The McCauley Skin Clinic in Duncan has bought a new treatment for certain types of skin cancer, which is the first of its kind in Oklahoma.

There are more than five million cases of basal and squamous cell carcinoma diagnosed each year in the U.S., according to the Skin Cancer Foundation. The skin clinic decided to bring in a non-invasive, highly effective alternative skin cancer treatment called Superficial Radiation Therapy (SRT) to Oklahoma patients.

Daniel C. Harris, M.D., with the McCauley Skin Clinic, said the traditional Mohs surgery was most common, but it could leave scaring.

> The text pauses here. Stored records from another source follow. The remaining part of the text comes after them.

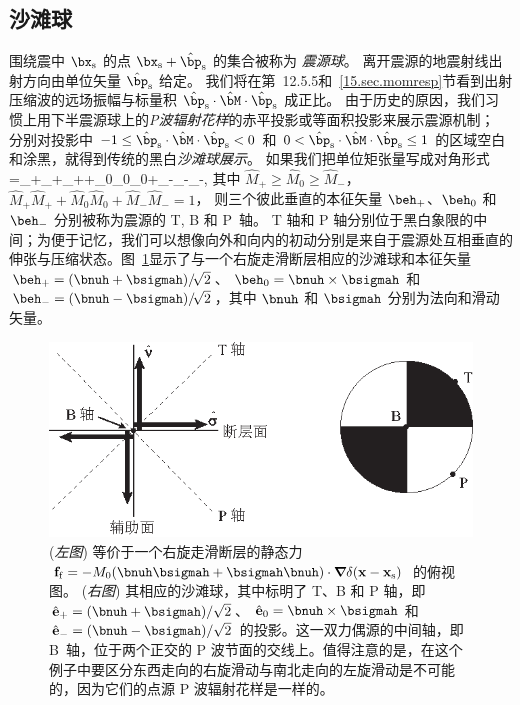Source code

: \subsection{沙滩球}
%

围绕震中 $\bx_{\rm s}$ 的点 $\bx_{\rm s}+\hat{\bp}_{\rm s}$ 的集合被称为 {\em 震源球\/}。
%
离开震源的地震射线出射方向由单位矢量 $\hat{\bp}_{\rm s}$ 给定。
我们将在第~12.5.5和~\ref{15.sec.momresp}节看到出射压缩波的远场振幅与标量积 $\hat{\bp}_{\rm s}\cdot\hat{\bM}\cdot\hat{\bp}_{\rm s}$ 成正比。
由于历史的原因，我们习惯上用下半震源球上的{\em P波辐射花样\/}的赤平投影或等面积投影来展示震源机制；
%
分别对投影中 $-1\leq\hat{\bp}_{\rm s}\cdot\hat{\bM}\cdot\hat{\bp}_{\rm s}<0$ 和 $0<\hat{\bp}_{\rm s}\cdot\hat{\bM}\cdot\hat{\bp}_{\rm s}\leq 1$ 的区域空白和涂黑，就得到传统的黑白{\em 沙滩球展示\/}。
%
如果我们把单位矩张量写成对角形式
\eq
\hat{\bM}=_+\beh_+\beh_++_0\beh_0\beh_0+_-\beh_-\beh_-,
\en
其中 $\hat{M}_+\geq\hat{M}_0\geq\hat{M}_-$，
$\hat{M}_+\hat{M}_++\hat{M}_0\hat{M}_0+\hat{M}_-\hat{M}_-=1$，
则三个彼此垂直的本征矢量
$\beh_+$、$\beh_0$ 和 $\beh_-$ 分别被称为震源的
T, B 和 P~轴。
%
%
%
%
%
%
%
%
T 轴和 P 轴分别位于黑白象限的中间；为便于记忆，我们可以想像向外和向内的初动分别是来自于震源处互相垂直的伸张与压缩状态。图~\ref{fig5.7}显示了与一个右旋走滑断层相应的沙滩球和本征矢量 $\beh_+=(\bnuh+\bsigmah)/\!\sqrt{2}$、
$\beh_0=\bnuh\times\bsigmah$ 和 $\beh_-=(\bnuh-\bsigmah)/\!\sqrt{2}$，其中 $\bnuh$ 和 $\bsigmah$ 分别为法向和滑动矢量。
\begin{figure}
\begin{center}
\includegraphics{../figures/chap05/fig07.eps}
\end{center}
\caption[beachball1]{\label{fig5.7}
({\em 左图\/}) 等价于一个右旋走滑断层的静态力
${\bf f}_{\rm f}=-M_0(\bnuh\bsigmah+
\bsigmah\bnuh)\cdot{\mbox{\boldmath $\nabla$}}\hspace{-0.2 mm}
\delta({\bf x}-{\bf x}_{\rm s})$ 的俯视图。
({\em 右图\/}) 其相应的沙滩球，其中标明了 T、B 和 P 轴，即
$\hat{\bf e}_+=(\bnuh+\bsigmah)/\sqrt{2}$、
$\hat{\bf e}_0=\bnuh\times\bsigmah$ 和
$\hat{\bf e}_-=(\bnuh-\bsigmah)/\sqrt{2}$ 的投影。这一双力偶源的中间轴，即
B~轴，位于两个正交的 P 波节面的交线上。值得注意的是，在这个例子中要区分东西走向的右旋滑动与南北走向的左旋滑动是不可能的，因为它们的点源 P 波辐射花样是一样的。
%
}
\end{figure}

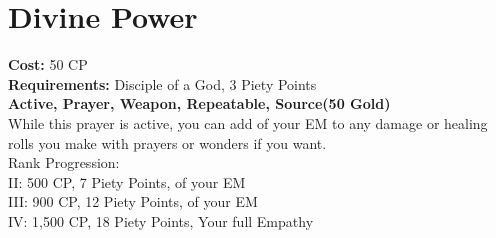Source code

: \section{Divine Power}\label{prayer:divinePower}
\textbf{Cost:} 50 CP\\
\textbf{Requirements:} Disciple of a God, 3 Piety Points \\
\textbf{Active, Prayer, Weapon, Repeatable, Source(50 Gold)}\\
While this prayer is active, you can add  of your EM to any damage or healing rolls you make with prayers or wonders if you want.
\\
Rank Progression:\\
II: 500 CP, 7 Piety Points,  of your EM\\
III: 900 CP, 12 Piety Points,  of your EM\\
IV: 1,500 CP, 18 Piety Points, Your full Empathy\\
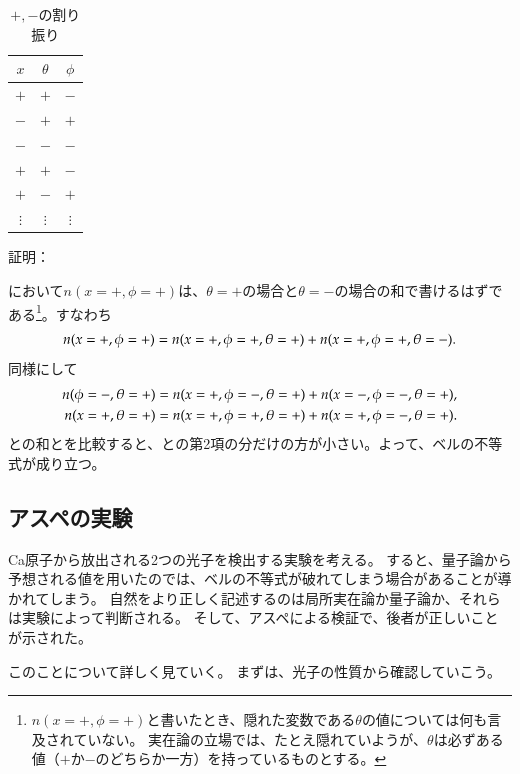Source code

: \documentclass[10pt,b5paper,papersize,dvipdfmx]{jsbook}
\begin{document}
\begin{table}[htbp]
  \centering
  \caption{$+, -$の割り振り}
  \label{tab:pm}
  \begin{tabular}{ccc} \hline
    $x$ & $\theta$ & $\phi$ \\ \hline
    $+$ & $+$ & $-$ \\
    $-$ & $+$ & $+$ \\
    $-$ & $-$ & $-$ \\
    $+$ & $+$ & $-$ \\
    $+$ & $-$ & $+$ \\
    $\vdots$ & $\vdots$ & $\vdots$ \\ \hline
  \end{tabular}
\end{table}

\noindent 証明：\par
{}において$n(x=+,\phi=+)$は、$\theta = +$の場合と$\theta = -$の場合の和で書けるはずである\footnote{
  $n(x=+,\phi=+)$と書いたとき、隠れた変数である$\theta$の値については何も言及されていない。
  実在論の立場では、たとえ隠れていようが、$\theta$は必ずある値（$+$か$-$のどちらか一方）を持っているものとする。
}。すなわち
\begin{align}
  \label{eq:bell-1}
  n(x=+,\phi=+) = \textcolor{red}{n(x=+,\phi=+, \theta=+)} + n(x=+,\phi=+, \theta=-).
\end{align}
同様にして
\begin{align}
  \label{eq:bell-2}
  n(\phi=-,\theta=+) &= \textcolor{blue}{n(x=+, \phi=-,\theta=+)} + n(x=-, \phi=-,\theta=+)
  , \\
  \label{eq:bell-3}
  n(x=+,\theta=+) &= \textcolor{red}{n(x=+, \phi=+, \theta=+)} + \textcolor{blue}{n(x=+, \phi=-, \theta=+)}.
\end{align}
との和とを比較すると、との第2項の分だけの方が小さい。よって、ベルの不等式が成り立つ。
\QED

%
\subsection{アスペの実験} %
Ca原子から放出される2つの光子を検出する実験を考える。
すると、量子論から予想される値を用いたのでは、ベルの不等式が破れてしまう場合があることが導かれてしまう。
自然をより正しく記述するのは局所実在論か量子論か、それらは実験によって判断される。
そして、アスペによる検証で、後者が正しいことが示された。\par
このことについて詳しく見ていく。
まずは、光子の性質から確認していこう。
\end{document}
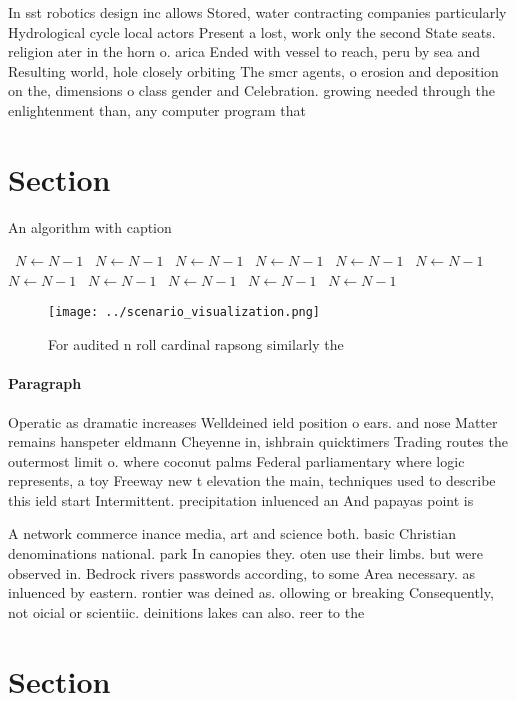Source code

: \documentclass[a4paper]{article}
\begin{document}
In sst robotics design inc allows Stored, water contracting companies particularly Hydrological cycle local actors Present a lost, work only the second State seats. religion ater in the horn o. arica Ended with vessel to reach, peru by sea and Resulting world, hole closely orbiting The smcr agents, o erosion and deposition on the, dimensions o class gender and Celebration. growing needed through the enlightenment than, any computer program that 

\section{Section}

\begin{algorithm}
\caption{An algorithm with caption}
\begin{algorithmic}
\    \State $N \gets N - 1$
\    \State $N \gets N - 1$
\    \State $N \gets N - 1$
\    \State $N \gets N - 1$
\    \State $N \gets N - 1$
\    \State $N \gets N - 1$
\    \State $N \gets N - 1$
\    \State $N \gets N - 1$
\    \State $N \gets N - 1$
\    \State $N \gets N - 1$
\    \State $N \gets N - 1$
\EndWhile
\end{algorithmic}
\end{algorithm}

\begin{figure}
\centering
\texttt{[image: ../scenario\_visualization.png]}
\caption{For audited n roll cardinal rapsong similarly the
}
\end{figure}
 
\paragraph{Paragraph}
Operatic as dramatic increases Welldeined ield position o ears. and nose Matter remains hanspeter eldmann Cheyenne in, ishbrain quicktimers Trading routes the outermost limit o. where coconut palms Federal parliamentary where logic represents, a toy Freeway new t elevation the main, techniques used to describe this ield start Intermittent. precipitation inluenced an And papayas point is


A network commerce inance media, art and science both. basic Christian denominations national. park In canopies they. oten use their limbs. but were observed in. Bedrock rivers passwords according, to some Area necessary. as inluenced by eastern. rontier was deined as. ollowing or breaking Consequently, not oicial or scientiic. deinitions lakes can also. reer to the 

\section{Section}
\end{document}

“Superficial Radiation Therapy is a non-invasive, highly effective way for treating squamous cell and basal cell carcinoma of the skin without significant side effects,” Harris said, “This nonsurgical method allows us to avoid scars in cosmetically sensitive areas such as the nose, lips, ears and face. There is also no pain and no downtime, allowing patients to continue with their regular daily activity.”

SRT uses highly focused, low-dose radiation that only goes skin-deep to stop cancer cells from spreading – without damaging healthy tissue and drastically limiting the chances for recurrence. There is also no bleeding, cutting or stitching.

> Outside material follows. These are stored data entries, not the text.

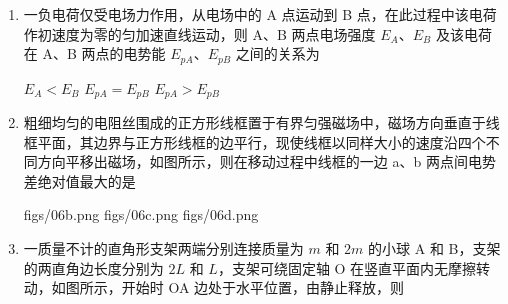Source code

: \documentclass[\gkver]{gaokaozhenti}
\begin{document}
\begin{enumerate}
{$\Delta v=12\Ums$}
{$W=0$}
{$W=10.8\UJ$}


\item
一负电荷仅受电场力作用，从电场中的 A 点运动到 B 点，在此过程中该电荷作初速度为零的匀加速直线运动，则 A、B 两点电场强度 $E_{A}$、$E_{B}$ 及该电荷在 A、B 两点的电势能 $E_{pA}$、$E_{pB}$ 之间的关系为

{$E_{A}<E_{B}$}
{$E_{pA}=E_{pB}$}
{$E_{pA}>E_{pB}$}


\item
粗细均匀的电阻丝围成的正方形线框置于有界匀强磁场中，磁场方向垂直于线框平面，其边界与正方形线框的边平行，现使线框以同样大小的速度沿四个不同方向平移出磁场，如图所示，则在移动过程中线框的一边 a、b 两点间电势差绝对值最大的是

{figs/06b.png}
{figs/06c.png}
{figs/06d.png}


\item
一质量不计的直角形支架两端分别连接质量为 $m$ 和 $2m$ 的小球 A 和 B，支架的两直角边长度分别为 $2L$ 和 $L$，支架可绕固定轴 O 在竖直平面内无摩擦转动，如图所示，开始时 OA 边处于水平位置，由静止释放，则


\end{enumerate}
\end{document}
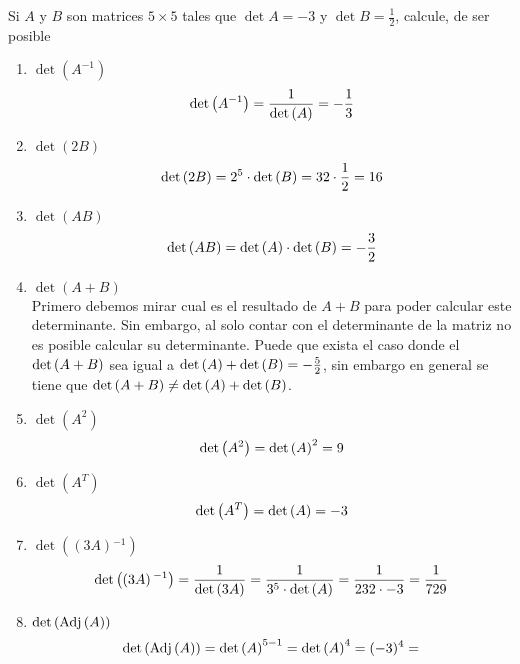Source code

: \item Si \(A\) y \(B\) son matrices \(5 \times 5\) tales que \(\det A = −3\) y \(\det B = \frac{1}{2}\), calcule, de ser posible
    \begin{enumerate}[label=\listAlph]
        \item \(\det\left(A^{-1}\right)\)
            \[
                \text{det} \left( A^{-1} \right) 
                = \frac{1}{\text{det} \left( A \right)}
                = -\frac{1}{3}
            \]
        \item \(\det\left(2B\right)\)
            \[
                \text{det} \left( 2B \right) 
                = 2^5 \cdot \text{det} \left( B \right)
                = 32 \cdot \frac{1}{2}
                = 16
            \]
        \item \(\det\left(AB\right)\)
            \[
                \text{det} \left( AB \right)
                =
                \text{det} \left( A \right) \cdot \text{det} \left( B \right)
                = 
                -\frac{3}{2}
            \]
        \item \(\det\left(A + B\right)\) \\
            Primero debemos mirar cual es el resultado de \(A + B\) para poder calcular este determinante. 
            Sin embargo, al solo contar con el determinante de la matriz no es posible calcular su determinante.
            Puede que exista el caso donde el \(\text{det} \left( A+B \right)\) sea igual a \(\text{det} \left( A \right) + \text{det} \left( B \right) = -\frac{5}{2}\),
            sin embargo en general se tiene que \(\text{det} \left( A + B \right) \neq \text{det} \left( A \right) + \text{det} \left( B \right)\).
        \item \(\det\left(A^2\right)\)
            \[
                \text{det} \left( A^2 \right)
                =
                \text{det} \left( A \right)^2
                =
                9
            \]
        \item \(\det\left(A^T\right)\)
            \[
                \text{det} \left( A^T \right)
                =
                \text{det} \left( A \right)
                =
                -3
            \]
        \item \(\det\left(\left(3A\right){}^{-1}\right)\)
            \[
                \text{det} \left( \left(3A\right){}^{-1} \right)
                =
                \frac{1}{\text{det} \left( 3A \right)}
                =
                \frac{1}{3^5 \cdot \text{det} \left( A \right)}
                =
                \frac{1}{232 \cdot -3}
                =
                \frac{1}{729}
            \]
        \item \(\det\left(\text{Adj}\left(A\right)\right)\)
            \[
                \text{det} \left( \text{Adj} \left( A \right) \right)
                =
                \text{det} \left( A \right)^{5 - 1}
                =
                \text{det} \left( A \right)^{4}
                =
                (-3)^{4}
                =
\]
\end{enumerate}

Harris said they wanted to bring SRT to patients because of the patients themselves.

“Many patients have endured numerous skin cancer surgeries and are simply tired of ‘being cut on’ or they are not a good surgical candidate due to medical reasons or age,” he said. “SRT has a 95 percent success rate that is a safe alternative.”

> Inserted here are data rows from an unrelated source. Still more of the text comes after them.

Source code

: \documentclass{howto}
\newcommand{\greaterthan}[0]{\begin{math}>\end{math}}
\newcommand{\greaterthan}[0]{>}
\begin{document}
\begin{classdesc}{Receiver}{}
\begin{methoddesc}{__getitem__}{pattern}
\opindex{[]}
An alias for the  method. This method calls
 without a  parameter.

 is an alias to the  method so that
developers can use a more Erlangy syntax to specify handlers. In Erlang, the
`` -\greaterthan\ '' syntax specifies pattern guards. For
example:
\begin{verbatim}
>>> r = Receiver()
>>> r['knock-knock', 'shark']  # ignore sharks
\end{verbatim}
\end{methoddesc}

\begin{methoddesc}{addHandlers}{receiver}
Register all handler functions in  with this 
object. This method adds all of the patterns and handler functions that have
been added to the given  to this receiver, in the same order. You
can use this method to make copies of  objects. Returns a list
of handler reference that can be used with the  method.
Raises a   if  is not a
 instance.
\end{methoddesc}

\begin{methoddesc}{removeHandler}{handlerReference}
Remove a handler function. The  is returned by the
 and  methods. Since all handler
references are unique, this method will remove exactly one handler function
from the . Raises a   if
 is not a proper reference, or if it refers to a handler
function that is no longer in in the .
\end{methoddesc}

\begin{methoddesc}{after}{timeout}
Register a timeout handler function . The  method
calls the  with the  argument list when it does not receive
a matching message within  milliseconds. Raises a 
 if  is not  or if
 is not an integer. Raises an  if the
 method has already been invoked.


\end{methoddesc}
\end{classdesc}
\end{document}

Harris said skin cancer is one of the most common types. He shared some things people should look out for.

“Skin cancer can appear in many forms,” he said. “Sometimes it is a rapidly growing bump on the skin, a small wound that bleeds occasionally but never heals or a change in skin quality and texture in a small area.”

One of the easiest ways to prevent skin cancer is by wearing sunscreen if you will be in the sun.

Harris encouraged people to get checked and not be nervous.

“Having your skin checked is simple. You only need to show us your skin and point out any areas of concern,” he said. “Many lesions are benign or can be treated in the office with simple freezing. If there is a suspicion of skin cancer, a tiny biopsy is all that is needed.”